[Start of section]
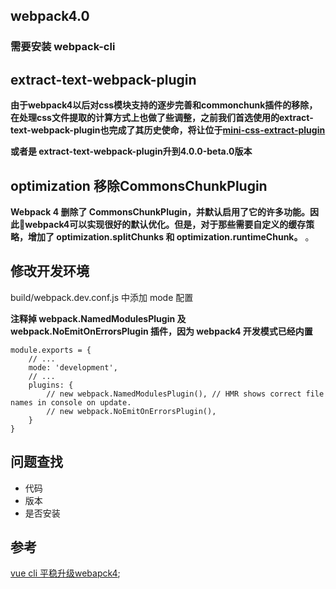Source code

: ## webpack4.0
### 需要安装 webpack-cli

## extract-text-webpack-plugin
**由于webpack4以后对css模块支持的逐步完善和commonchunk插件的移除，在处理css文件提取的计算方式上也做了些调整，之前我们首选使用的extract-text-webpack-plugin也完成了其历史使命，将让位于[mini-css-extract-plugin](https://github.com/webpack-contrib/mini-css-extract-plugin)**

**或者是 extract-text-webpack-plugin升到4.0.0-beta.0版本**


## optimization 移除CommonsChunkPlugin
**Webpack 4 删除了 CommonsChunkPlugin，并默认启用了它的许多功能。因此webpack4可以实现很好的默认优化。但是，对于那些需要自定义的缓存策略，增加了 optimization.splitChunks 和 optimization.runtimeChunk。**
。
## 修改开发环境
build/webpack.dev.conf.js 中添加 mode 配置

**注释掉 webpack.NamedModulesPlugin 及 webpack.NoEmitOnErrorsPlugin 插件，因为 webpack4 开发模式已经内置**
```
module.exports = {
    // ...
    mode: 'development',
    // ...
    plugins: {
        // new webpack.NamedModulesPlugin(), // HMR shows correct file names in console on update.
        // new webpack.NoEmitOnErrorsPlugin(),
    }
}
```

## 问题查找
- 代码
- 版本
- 是否安装




## 参考

[vue cli 平稳升级webapck4](https://juejin.im/post/5ac3854af265da237d033606?utm_source=gold_browser_extension#heading-5);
[End of section]
> _Work required_:
Would you print all the entries again exactly, minus any pictures?

> _Your response_:
Source code

: ## webpack4.0
### 需要安装 webpack-cli

## extract-text-webpack-plugin
**由于webpack4以后对css模块支持的逐步完善和commonchunk插件的移除，在处理css文件提取的计算方式上也做了些调整，之前我们首选使用的extract-text-webpack-plugin也完成了其历史使命，将让位于[mini-css-extract-plugin](https://github.com/webpack-contrib/mini-css-extract-plugin)**

**或者是 extract-text-webpack-plugin升到4.0.0-beta.0版本**


## optimization 移除CommonsChunkPlugin
**Webpack 4 删除了 CommonsChunkPlugin，并默认启用了它的许多功能。因此webpack4可以实现很好的默认优化。但是，对于那些需要自定义的缓存策略，增加了 optimization.splitChunks 和 optimization.runtimeChunk。**
。
## 修改开发环境
build/webpack.dev.conf.js 中添加 mode 配置

**注释掉 webpack.NamedModulesPlugin 及 webpack.NoEmitOnErrorsPlugin 插件，因为 webpack4 开发模式已经内置**
```
module.exports = {
    // ...
    mode: 'development',
    // ...
    plugins: {
        // new webpack.NamedModulesPlugin(), // HMR shows correct file names in console on update.
        // new webpack.NoEmitOnErrorsPlugin(),
    }
}
```

## 问题查找
- 代码
- 版本
- 是否安装




## 参考

[vue cli 平稳升级webapck4](https://juejin.im/post/5ac3854af265da237d033606?utm_source=gold_browser_extension#heading-5);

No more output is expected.